YOUR ASSIGNMENT: Tell how many lines contain the string "cslhangindent" in the material underneath; the reply is that number and no more.

THE DATA:
......
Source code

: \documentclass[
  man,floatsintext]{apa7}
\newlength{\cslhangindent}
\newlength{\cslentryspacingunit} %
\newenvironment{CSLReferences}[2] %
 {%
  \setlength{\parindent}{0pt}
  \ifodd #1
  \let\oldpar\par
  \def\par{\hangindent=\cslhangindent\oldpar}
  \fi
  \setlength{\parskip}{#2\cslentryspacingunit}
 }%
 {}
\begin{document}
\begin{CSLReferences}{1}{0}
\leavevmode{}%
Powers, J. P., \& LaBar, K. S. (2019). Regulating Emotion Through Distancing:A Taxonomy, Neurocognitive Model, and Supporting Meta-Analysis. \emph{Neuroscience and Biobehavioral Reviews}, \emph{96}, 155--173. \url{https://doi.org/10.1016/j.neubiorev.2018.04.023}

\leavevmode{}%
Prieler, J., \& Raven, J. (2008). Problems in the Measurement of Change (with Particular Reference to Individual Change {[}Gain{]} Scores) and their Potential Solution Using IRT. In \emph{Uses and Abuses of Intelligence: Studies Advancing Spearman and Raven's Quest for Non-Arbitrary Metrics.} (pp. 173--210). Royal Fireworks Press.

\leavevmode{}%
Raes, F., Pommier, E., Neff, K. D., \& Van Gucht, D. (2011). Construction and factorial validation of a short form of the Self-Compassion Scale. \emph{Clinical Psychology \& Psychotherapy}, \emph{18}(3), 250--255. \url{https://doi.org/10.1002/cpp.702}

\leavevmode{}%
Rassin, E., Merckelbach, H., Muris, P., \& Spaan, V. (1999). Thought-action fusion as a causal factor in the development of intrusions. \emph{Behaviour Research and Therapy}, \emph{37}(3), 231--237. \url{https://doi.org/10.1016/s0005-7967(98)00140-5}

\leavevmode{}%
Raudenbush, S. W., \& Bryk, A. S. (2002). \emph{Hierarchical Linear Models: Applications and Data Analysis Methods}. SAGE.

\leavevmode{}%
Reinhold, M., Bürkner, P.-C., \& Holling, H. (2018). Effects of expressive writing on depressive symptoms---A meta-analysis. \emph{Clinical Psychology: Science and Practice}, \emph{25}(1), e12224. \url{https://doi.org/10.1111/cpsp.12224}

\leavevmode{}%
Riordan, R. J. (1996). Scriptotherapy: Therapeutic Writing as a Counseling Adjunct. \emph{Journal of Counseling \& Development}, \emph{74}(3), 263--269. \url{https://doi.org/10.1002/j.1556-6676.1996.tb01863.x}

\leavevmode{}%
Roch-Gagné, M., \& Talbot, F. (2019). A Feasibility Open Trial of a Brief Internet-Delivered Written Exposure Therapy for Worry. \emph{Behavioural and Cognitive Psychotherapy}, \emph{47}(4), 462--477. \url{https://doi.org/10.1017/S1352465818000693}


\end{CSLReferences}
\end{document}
......
WRITTEN ANSWER: 2